Work instructions: Print all entries below exactly as they appear.
=-=-=-=-=
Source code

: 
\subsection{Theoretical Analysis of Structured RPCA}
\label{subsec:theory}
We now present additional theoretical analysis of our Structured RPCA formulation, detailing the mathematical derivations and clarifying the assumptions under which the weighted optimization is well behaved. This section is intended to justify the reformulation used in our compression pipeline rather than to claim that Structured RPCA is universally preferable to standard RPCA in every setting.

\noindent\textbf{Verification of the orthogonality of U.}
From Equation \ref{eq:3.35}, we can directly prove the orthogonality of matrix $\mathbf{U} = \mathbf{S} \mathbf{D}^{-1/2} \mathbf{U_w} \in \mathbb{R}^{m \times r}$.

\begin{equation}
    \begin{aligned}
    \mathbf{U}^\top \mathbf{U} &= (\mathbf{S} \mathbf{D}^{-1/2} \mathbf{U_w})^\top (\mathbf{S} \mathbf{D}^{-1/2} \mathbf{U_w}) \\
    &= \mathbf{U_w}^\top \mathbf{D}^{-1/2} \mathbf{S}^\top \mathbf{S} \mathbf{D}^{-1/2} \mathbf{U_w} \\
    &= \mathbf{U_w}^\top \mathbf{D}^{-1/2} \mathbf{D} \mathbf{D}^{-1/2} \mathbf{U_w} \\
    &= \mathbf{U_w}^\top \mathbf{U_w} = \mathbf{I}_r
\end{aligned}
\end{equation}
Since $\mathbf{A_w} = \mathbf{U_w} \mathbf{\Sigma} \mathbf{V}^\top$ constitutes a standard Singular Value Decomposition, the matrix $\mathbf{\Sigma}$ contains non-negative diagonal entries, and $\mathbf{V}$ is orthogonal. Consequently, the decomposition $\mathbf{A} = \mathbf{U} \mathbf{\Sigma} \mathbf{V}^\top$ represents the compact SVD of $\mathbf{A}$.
=-=-=-=-=
Response area:
Source code

: 
\subsection{Theoretical Analysis of Structured RPCA}
\label{subsec:theory}
We now present additional theoretical analysis of our Structured RPCA formulation, detailing the mathematical derivations and clarifying the assumptions under which the weighted optimization is well behaved. This section is intended to justify the reformulation used in our compression pipeline rather than to claim that Structured RPCA is universally preferable to standard RPCA in every setting.

\noindent\textbf{Verification of the orthogonality of U.}
From Equation \ref{eq:3.35}, we can directly prove the orthogonality of matrix $\mathbf{U} = \mathbf{S} \mathbf{D}^{-1/2} \mathbf{U_w} \in \mathbb{R}^{m \times r}$.

\begin{equation}
    \begin{aligned}
    \mathbf{U}^\top \mathbf{U} &= (\mathbf{S} \mathbf{D}^{-1/2} \mathbf{U_w})^\top (\mathbf{S} \mathbf{D}^{-1/2} \mathbf{U_w}) \\
    &= \mathbf{U_w}^\top \mathbf{D}^{-1/2} \mathbf{S}^\top \mathbf{S} \mathbf{D}^{-1/2} \mathbf{U_w} \\
    &= \mathbf{U_w}^\top \mathbf{D}^{-1/2} \mathbf{D} \mathbf{D}^{-1/2} \mathbf{U_w} \\
    &= \mathbf{U_w}^\top \mathbf{U_w} = \mathbf{I}_r
\end{aligned}
\end{equation}
Since $\mathbf{A_w} = \mathbf{U_w} \mathbf{\Sigma} \mathbf{V}^\top$ constitutes a standard Singular Value Decomposition, the matrix $\mathbf{\Sigma}$ contains non-negative diagonal entries, and $\mathbf{V}$ is orthogonal. Consequently, the decomposition $\mathbf{A} = \mathbf{U} \mathbf{\Sigma} \mathbf{V}^\top$ represents the compact SVD of $\mathbf{A}$.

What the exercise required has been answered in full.